Basically my printer can be spun on every axis in the middle of a room and (hopefully) not see a shift in the frame - at least this is the image I have due to the amount of effort I put into making it sturdy.

The big issues are bed leveling (I absolutely agree that the BL Touch is a great improvement - I just never got around to adding it) and belt tension. Otherwise, I've taken into account all the mounting, reduced friction everywhere I could, etc...
I could be wrong, but believe due to the lack of features I care about (open thermistors shut down is the first feature I care about), I'm able to fit the BL Touch and standard features into the amount of memory available - you're correct though - it's awfully close to running out of room.
The personal issue I had was (as mentioned) felt I was dumping more time/money into the printer and using it to test upgrades rather than just buying some $2k unit that wouldn't need any (or much) upgrades.
My plan was to get a new PC, expand my interests on the mechanical side (I've taken on more interests doing 2D drawings and 3D designs), and maybe then upgrade to a new printer. My hurtles are that in order to transfer my extensive amount of software that I "obtained" years back when it was easier to "obtain", I'd need to "buy" updated versions. If I use a virtual XP system (or run two PCs) so I can still use my software, then I use old software that I can't use new files in. An example is say Altium. I can't take a new Altium file and have it open in a decade old version (or maybe I can, but just using an example).

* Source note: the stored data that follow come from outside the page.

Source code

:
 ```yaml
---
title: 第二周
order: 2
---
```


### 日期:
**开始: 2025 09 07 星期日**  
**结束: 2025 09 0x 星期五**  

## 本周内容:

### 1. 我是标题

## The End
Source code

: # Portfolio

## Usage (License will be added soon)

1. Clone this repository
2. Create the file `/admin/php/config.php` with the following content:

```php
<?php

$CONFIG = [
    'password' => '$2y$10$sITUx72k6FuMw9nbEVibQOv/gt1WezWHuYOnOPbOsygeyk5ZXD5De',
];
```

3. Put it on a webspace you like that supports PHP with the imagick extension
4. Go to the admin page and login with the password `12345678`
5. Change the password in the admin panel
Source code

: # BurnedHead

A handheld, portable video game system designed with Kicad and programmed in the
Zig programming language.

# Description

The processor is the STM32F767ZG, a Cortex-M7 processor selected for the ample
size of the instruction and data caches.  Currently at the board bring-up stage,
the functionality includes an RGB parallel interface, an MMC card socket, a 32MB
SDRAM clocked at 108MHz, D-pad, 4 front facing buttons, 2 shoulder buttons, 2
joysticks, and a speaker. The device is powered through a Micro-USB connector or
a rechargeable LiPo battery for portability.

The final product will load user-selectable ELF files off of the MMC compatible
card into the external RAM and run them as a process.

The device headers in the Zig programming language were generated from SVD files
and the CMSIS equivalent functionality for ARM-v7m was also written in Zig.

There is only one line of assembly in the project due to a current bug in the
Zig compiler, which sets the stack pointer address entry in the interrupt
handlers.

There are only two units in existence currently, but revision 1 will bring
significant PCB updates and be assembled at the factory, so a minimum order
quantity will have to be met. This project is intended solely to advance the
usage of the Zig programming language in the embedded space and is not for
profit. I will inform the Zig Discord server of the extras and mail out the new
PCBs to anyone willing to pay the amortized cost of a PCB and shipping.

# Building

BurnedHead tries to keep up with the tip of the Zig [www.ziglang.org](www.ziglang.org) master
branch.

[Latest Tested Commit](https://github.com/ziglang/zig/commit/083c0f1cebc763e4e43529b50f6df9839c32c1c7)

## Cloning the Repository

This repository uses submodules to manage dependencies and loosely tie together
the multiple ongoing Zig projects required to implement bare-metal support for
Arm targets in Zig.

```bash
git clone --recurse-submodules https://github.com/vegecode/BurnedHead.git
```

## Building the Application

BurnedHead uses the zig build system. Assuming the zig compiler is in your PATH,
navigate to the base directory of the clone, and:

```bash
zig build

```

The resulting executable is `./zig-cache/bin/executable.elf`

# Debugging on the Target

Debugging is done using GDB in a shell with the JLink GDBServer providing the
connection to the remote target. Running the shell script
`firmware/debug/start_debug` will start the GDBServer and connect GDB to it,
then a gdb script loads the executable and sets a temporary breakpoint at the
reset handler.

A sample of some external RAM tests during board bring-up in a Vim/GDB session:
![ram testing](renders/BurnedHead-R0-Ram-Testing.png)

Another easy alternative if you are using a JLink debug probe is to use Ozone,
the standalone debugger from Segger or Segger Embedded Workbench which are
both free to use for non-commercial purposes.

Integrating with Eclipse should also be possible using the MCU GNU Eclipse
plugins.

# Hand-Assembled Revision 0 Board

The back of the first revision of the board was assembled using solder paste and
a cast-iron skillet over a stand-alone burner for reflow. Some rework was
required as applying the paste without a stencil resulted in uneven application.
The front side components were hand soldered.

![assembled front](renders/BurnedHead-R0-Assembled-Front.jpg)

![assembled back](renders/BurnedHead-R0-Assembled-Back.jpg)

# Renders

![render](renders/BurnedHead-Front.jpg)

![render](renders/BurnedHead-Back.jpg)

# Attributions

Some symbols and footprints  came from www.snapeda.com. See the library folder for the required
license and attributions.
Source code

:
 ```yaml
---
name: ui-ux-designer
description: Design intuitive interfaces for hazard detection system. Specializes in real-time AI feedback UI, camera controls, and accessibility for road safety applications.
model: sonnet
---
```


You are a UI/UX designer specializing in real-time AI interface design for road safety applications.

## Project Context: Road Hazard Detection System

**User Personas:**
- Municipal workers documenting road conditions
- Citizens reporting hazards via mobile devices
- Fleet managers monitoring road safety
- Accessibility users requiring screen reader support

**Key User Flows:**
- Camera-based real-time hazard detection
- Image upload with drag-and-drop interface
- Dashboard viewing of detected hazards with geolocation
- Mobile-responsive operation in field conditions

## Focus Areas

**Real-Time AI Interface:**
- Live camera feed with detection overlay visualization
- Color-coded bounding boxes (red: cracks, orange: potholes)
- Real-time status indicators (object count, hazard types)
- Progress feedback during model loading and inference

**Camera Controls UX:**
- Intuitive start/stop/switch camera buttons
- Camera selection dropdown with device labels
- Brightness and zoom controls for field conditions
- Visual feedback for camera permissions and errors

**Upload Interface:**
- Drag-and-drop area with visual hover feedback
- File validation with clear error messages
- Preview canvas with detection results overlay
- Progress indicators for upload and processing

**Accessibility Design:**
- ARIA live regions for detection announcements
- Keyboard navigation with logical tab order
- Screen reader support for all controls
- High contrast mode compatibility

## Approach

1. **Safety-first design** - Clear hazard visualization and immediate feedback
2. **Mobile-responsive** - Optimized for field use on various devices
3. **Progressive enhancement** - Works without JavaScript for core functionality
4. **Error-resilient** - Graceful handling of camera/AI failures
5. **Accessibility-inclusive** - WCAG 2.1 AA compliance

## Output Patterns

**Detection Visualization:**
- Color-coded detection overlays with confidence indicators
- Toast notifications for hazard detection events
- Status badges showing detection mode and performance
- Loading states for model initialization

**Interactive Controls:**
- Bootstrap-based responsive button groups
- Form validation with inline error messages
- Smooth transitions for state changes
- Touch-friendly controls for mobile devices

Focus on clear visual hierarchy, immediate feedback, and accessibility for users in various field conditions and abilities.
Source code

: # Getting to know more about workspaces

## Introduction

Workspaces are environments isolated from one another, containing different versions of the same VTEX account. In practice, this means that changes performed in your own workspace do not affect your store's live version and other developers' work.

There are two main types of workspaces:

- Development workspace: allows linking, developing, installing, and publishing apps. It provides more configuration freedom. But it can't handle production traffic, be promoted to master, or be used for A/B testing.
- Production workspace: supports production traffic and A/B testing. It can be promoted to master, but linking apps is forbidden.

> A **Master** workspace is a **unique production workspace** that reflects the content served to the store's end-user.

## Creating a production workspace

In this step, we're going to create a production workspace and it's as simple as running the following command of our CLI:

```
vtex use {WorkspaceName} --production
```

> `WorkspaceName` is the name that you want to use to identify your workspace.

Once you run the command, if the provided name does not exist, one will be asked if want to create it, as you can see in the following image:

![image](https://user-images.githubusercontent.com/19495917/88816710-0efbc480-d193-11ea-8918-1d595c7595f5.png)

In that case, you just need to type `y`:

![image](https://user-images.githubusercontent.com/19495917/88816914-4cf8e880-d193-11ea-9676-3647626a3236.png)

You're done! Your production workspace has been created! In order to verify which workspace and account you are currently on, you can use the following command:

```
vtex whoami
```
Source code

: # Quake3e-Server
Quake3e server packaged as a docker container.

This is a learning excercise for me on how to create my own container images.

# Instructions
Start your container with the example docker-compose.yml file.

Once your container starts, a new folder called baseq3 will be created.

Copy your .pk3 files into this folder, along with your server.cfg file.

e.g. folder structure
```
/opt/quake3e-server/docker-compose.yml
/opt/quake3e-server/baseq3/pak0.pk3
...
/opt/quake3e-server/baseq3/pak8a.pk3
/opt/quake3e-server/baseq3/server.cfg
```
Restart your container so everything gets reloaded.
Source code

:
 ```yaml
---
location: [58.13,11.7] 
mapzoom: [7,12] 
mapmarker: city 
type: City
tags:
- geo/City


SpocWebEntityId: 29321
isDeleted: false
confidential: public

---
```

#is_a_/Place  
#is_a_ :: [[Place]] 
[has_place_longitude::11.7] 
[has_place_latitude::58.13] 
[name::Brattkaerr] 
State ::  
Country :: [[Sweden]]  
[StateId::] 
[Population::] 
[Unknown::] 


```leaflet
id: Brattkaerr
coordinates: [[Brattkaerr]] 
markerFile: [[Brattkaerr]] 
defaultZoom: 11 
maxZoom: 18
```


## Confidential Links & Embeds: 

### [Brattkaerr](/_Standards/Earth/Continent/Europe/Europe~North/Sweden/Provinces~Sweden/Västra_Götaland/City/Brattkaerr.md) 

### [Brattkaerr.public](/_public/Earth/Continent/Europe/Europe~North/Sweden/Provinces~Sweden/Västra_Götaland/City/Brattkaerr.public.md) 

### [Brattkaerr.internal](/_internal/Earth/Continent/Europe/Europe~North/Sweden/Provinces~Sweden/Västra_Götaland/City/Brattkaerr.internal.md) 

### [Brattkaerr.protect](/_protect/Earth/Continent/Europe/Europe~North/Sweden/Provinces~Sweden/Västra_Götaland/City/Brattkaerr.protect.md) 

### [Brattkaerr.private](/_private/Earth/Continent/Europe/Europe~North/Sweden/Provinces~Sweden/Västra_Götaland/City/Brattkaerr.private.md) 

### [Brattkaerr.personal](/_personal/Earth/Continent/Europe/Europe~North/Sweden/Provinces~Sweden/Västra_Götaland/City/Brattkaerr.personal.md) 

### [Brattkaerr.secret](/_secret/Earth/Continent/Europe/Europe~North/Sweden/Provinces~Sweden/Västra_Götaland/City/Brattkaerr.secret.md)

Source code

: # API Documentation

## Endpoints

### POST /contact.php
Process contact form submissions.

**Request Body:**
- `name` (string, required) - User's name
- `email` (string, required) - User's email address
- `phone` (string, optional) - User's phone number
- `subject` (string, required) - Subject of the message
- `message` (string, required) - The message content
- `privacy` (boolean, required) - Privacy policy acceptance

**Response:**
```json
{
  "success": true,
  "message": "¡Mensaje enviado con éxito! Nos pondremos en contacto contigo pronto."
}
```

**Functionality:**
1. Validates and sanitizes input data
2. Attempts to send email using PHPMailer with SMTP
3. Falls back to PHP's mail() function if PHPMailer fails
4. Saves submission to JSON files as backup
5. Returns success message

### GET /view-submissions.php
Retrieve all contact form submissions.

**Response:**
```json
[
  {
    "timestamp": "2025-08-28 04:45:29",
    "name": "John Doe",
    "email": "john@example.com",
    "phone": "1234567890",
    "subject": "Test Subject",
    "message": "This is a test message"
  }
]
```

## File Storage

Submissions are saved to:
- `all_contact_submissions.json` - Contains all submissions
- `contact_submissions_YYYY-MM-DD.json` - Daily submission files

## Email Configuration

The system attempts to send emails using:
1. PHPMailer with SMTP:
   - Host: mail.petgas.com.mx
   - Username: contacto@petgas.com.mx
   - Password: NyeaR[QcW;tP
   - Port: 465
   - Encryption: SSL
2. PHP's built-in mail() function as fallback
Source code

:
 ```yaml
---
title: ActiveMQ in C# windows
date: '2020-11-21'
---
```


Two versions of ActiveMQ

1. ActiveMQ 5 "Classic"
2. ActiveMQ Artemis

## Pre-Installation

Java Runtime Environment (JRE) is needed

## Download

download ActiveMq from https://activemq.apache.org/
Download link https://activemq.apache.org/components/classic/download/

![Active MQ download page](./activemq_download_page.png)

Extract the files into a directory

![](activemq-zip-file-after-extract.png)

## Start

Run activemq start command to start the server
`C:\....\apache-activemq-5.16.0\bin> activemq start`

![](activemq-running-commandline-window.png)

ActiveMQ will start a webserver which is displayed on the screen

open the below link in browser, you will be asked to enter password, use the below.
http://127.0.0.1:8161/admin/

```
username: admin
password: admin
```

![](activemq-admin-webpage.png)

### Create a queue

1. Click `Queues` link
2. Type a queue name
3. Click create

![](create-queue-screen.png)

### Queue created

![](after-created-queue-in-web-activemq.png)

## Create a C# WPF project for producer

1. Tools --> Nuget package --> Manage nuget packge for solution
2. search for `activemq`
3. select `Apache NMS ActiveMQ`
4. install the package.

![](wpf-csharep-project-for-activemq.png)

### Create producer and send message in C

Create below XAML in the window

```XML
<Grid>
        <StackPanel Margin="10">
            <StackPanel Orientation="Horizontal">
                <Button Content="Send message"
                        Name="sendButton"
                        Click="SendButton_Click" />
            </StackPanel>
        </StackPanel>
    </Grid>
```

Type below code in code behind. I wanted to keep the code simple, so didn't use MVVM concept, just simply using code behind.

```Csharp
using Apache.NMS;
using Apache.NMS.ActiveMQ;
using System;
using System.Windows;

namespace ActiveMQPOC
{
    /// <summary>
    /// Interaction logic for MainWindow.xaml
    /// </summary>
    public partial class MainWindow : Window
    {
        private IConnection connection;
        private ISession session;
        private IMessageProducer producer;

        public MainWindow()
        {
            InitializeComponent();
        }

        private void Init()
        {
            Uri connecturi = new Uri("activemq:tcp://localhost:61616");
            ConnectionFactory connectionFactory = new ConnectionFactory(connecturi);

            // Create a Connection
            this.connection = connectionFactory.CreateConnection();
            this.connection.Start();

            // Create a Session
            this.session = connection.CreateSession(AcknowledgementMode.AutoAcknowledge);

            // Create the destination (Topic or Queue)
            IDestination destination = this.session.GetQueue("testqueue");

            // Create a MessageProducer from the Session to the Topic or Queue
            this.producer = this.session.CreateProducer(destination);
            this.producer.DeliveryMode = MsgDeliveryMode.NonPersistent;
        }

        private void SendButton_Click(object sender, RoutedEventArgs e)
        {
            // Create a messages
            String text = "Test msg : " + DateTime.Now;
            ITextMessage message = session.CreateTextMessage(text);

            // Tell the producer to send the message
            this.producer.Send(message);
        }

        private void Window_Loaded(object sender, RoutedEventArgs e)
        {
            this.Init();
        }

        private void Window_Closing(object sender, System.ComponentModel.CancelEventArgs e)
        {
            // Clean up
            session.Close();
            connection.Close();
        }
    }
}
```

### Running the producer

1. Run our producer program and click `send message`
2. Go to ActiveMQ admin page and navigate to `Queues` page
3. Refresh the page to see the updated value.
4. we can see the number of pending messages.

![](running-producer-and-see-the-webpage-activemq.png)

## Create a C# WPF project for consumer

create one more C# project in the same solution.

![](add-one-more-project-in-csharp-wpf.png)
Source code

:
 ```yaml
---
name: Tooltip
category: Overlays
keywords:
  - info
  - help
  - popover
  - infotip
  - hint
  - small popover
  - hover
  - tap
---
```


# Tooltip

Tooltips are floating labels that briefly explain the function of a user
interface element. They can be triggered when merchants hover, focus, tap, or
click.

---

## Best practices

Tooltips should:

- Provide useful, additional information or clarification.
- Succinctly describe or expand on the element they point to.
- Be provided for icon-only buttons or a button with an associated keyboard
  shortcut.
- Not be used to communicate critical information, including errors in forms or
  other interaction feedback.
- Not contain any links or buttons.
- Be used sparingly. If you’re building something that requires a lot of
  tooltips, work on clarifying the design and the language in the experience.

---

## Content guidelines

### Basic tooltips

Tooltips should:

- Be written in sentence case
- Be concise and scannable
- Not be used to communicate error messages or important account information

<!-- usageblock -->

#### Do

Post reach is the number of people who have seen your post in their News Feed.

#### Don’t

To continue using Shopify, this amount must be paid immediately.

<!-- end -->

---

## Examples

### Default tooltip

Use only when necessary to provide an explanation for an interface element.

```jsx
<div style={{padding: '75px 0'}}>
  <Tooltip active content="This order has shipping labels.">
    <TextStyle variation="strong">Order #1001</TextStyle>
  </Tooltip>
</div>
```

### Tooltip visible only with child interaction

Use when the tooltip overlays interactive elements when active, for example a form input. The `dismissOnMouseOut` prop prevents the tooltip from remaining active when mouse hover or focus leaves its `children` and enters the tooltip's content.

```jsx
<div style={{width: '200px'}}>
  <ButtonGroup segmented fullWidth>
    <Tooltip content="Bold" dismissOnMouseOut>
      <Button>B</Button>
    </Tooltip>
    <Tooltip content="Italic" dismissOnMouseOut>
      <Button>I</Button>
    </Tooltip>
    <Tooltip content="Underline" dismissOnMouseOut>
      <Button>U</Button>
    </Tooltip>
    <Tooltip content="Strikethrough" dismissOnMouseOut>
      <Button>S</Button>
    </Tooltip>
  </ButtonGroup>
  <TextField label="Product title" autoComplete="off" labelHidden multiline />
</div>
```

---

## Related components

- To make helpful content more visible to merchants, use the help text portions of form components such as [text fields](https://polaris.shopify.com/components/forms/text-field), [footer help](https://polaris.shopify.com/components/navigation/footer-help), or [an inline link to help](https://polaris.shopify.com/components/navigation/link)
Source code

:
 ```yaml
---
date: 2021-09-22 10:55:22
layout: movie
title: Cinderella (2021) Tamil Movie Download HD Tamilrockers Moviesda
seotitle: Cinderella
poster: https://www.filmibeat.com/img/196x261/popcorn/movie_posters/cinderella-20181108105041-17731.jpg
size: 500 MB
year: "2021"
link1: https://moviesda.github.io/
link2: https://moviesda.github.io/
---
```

Normally I use my work laptop for stuff and my XP to bang around. It's getting more ridiculous though to work around such issues as I just experienced with this knob where I have very limited options on taking a STL file and tweaking it or working with someone who has a CAD file who can share it so I can tweak it. My work laptop is limited on what I can do since I can't install anything and certain sites are blocked, but my XP is limited for obvious reasons. Also, I just dread new computers. Having to work through 30-day trial software, the quirks, installing codecs, etc... Wish XP would have just remained the OS forever.